### [The input]
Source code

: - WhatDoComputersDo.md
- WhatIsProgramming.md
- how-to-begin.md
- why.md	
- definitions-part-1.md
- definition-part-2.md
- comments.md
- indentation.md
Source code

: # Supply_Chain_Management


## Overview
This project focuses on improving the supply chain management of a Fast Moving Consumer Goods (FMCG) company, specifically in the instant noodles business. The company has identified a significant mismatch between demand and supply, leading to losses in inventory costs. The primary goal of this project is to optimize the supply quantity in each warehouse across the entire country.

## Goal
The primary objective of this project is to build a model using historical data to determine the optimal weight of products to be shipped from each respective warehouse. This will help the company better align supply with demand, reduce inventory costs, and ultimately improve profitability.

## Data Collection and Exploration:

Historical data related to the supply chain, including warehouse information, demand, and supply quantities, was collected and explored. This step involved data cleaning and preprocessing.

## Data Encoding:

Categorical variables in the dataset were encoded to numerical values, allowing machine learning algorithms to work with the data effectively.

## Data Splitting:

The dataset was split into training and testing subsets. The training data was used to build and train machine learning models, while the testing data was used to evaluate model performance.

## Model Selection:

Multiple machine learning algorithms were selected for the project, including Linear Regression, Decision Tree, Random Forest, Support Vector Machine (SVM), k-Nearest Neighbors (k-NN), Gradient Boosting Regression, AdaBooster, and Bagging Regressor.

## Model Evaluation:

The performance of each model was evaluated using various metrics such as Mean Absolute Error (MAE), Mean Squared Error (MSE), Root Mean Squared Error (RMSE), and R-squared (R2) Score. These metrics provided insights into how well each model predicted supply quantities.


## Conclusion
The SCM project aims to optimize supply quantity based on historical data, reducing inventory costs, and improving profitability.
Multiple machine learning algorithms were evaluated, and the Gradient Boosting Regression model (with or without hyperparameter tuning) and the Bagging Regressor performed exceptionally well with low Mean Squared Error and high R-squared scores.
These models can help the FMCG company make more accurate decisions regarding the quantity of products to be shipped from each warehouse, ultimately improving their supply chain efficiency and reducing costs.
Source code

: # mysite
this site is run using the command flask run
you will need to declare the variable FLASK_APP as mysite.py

### [Task requirements]
Reproduce, exactly and without additions, the run of lines from the start of the listing above to the line bearing "## Overview", inclusive.

### [Response to this exercise]
Source code

: - WhatDoComputersDo.md
- WhatIsProgramming.md
- how-to-begin.md
- why.md	
- definitions-part-1.md
- definition-part-2.md
- comments.md
- indentation.md
Source code

: # Supply_Chain_Management


## Overview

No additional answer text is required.